Leone: I felt like the only thing to do was to go back to West Florissant again on the 10th. Things were SO different there.

Nancie: There were less protesters, more clergy and legal observers, fewer onlookers and partiers. But even though there were fewer people overall, of the people out there on the streets on the 10th A LOT more of them were being openly militant. More of people were masked up, wearing fatigues or carrying red, black and green flags.

Leone: There was even a guy carrying a big black flag. Some peoples got up on the roof of a boarded up building and were waving it, mocking the police who were wobbling by in their heavy pads and riot gear.

There were also a bunch of Nation of Islam guys standing around together in suits, telling folks to “calm down”. I think they might have been guarding the businesses in the strip mall.

Pari: I feel like the cops maybe had some sort of orders not to let things get “out of control” or past a certain level.

Leone: Well, maybe until after the sun was down. Things changed as it got darker.

Pari: Right.
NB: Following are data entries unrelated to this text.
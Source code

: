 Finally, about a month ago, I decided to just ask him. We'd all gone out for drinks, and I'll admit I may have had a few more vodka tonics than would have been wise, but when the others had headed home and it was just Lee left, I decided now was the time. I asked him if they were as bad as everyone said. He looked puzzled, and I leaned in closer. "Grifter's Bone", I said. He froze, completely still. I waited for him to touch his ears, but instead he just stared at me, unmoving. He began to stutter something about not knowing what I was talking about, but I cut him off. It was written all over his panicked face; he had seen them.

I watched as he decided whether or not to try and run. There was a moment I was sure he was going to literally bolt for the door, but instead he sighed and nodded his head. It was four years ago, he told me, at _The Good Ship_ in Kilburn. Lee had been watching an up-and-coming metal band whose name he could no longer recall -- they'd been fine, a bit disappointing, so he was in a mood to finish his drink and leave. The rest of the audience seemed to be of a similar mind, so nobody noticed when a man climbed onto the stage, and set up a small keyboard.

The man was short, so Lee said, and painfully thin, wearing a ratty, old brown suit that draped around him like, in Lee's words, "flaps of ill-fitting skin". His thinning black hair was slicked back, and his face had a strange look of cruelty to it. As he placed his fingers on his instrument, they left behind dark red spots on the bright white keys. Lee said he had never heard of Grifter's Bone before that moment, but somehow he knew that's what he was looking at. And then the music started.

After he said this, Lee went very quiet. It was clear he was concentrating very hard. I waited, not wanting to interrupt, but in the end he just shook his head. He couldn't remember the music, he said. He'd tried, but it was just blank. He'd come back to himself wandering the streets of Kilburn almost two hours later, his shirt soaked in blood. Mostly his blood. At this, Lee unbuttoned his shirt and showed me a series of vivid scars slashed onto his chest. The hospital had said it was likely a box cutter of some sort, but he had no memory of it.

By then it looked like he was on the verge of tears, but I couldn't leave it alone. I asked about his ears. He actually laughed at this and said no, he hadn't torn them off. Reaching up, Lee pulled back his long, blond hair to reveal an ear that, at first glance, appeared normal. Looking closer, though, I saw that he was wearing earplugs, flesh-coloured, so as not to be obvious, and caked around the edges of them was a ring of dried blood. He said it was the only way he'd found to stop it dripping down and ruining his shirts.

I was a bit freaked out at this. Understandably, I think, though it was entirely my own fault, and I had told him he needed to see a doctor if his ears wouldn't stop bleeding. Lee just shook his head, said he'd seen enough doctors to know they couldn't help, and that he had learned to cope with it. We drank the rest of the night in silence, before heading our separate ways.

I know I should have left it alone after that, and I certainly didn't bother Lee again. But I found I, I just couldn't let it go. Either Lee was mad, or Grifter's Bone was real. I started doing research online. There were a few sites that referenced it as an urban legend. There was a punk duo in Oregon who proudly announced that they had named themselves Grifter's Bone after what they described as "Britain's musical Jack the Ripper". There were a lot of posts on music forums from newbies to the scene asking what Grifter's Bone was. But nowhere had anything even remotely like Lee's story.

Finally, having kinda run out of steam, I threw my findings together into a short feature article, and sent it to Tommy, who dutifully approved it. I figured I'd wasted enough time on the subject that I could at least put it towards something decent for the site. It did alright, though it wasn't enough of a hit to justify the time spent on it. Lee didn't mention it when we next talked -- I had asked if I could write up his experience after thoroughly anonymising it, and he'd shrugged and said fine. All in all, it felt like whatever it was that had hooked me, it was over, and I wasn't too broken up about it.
I just felt angry and like a lot of people wanted to take it further. I wanted to take it further, too.

Leone: There were a few times when we were in the streets confronting the riot police, pressed right up against them, that a lot of pissed of peoples could have easily attacked the police cars and SUVs and probably got away with it.

Joan: Some of that may have happened, actually.

Leone: Really? I didn’t see or hear any of that…

Joan: Tires.

Leone: Right.

Pari: There was this guy standing in front of me on the line when the riot pigs pushed us up out of the street and onto the curb, and then some “officer friendly” types relieved the riot pigs and were palling around with the clergy; this guy was right in officer “friendly”’s face screaming “Fuck 12” and “FTP: Kill a pig!” and he was doing this literally about two inches from the pig’s face, I think he even spit in the pig’s face. The pigs didn’t lift a finger to any of that. I liked that guy!

Leone: Yeah, the police just stood there and took that, right! But the moment someone crossed the white line between the curb and the street the riot cops were on them. On Them.

Amarion Allen, 11-years-old, stands in front of a police line shortly before shots were fired in a police-officer involved shooting in Ferguson, Missouri August 9, 2015. Two people were shot in the midst of a late-night confrontation between riot police and protesters, after a day of peaceful events commemorating the fatal shooting of Michael Brown by a white officer one year ago.  REUTERS/Rick Wilking      TPX IMAGES OF THE DAY      - RTX1NPTC

Amarion Allen, 11-years-old, stands in front of a police line shortly before shots were fired in a police-officer involved shooting in Ferguson, Missouri August 9, 2015. Two people were shot in the midst of a late-night confrontation between riot police and protesters, after a day of peaceful events commemorating the fatal shooting of Michael Brown by a white officer one year ago. REUTERS/Rick Wilking TPX IMAGES OF THE DAY – RTX1NPTC

Nancie: I thought it was funny, somehow a bullhorn got passed around the crowd, and someone got on and started saying “why we got these white lines on the streets? We need some BLACK lines! Some red, black and green lines!” and a woman in the crowd shouted back “they put those white lines there to control us, like the white supremacy.”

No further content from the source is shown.